◆ **What you need to do**
Two lines in the data below mark the range: the one with "News & Observer.<br>" and the one with "Under the Dome</a>". Return both, along with every line between them, exactly.

# # #

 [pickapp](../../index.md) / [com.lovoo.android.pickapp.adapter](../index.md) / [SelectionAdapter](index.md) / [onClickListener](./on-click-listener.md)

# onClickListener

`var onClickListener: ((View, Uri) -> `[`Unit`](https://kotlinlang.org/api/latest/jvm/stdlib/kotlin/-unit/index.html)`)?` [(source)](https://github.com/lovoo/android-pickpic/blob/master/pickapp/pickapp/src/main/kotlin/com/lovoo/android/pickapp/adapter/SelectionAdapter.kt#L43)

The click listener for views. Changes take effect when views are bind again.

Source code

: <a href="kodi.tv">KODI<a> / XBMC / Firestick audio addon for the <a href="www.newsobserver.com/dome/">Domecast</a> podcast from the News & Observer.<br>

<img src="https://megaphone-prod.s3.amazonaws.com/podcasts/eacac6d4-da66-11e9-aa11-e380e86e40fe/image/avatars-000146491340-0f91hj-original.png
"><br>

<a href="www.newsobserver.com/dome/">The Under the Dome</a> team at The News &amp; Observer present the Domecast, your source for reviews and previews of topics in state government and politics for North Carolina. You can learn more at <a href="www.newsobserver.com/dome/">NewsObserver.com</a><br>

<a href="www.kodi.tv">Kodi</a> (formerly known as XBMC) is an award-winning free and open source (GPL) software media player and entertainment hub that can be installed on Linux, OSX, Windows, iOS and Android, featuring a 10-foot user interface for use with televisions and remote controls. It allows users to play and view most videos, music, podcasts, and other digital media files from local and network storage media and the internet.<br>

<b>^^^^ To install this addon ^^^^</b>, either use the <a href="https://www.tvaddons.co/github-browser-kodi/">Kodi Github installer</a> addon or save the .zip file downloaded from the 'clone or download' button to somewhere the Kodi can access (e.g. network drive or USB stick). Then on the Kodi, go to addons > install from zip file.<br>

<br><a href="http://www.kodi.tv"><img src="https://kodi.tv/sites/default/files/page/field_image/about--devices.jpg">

# # #

◆ **Solution to this problem**
: <a href="kodi.tv">KODI<a> / XBMC / Firestick audio addon for the <a href="www.newsobserver.com/dome/">Domecast</a> podcast from the News & Observer.<br>

<img src="https://megaphone-prod.s3.amazonaws.com/podcasts/eacac6d4-da66-11e9-aa11-e380e86e40fe/image/avatars-000146491340-0f91hj-original.png
"><br>

<a href="www.newsobserver.com/dome/">The Under the Dome</a> team at The News &amp; Observer present the Domecast, your source for reviews and previews of topics in state government and politics for North Carolina. You can learn more at <a href="www.newsobserver.com/dome/">NewsObserver.com</a><br>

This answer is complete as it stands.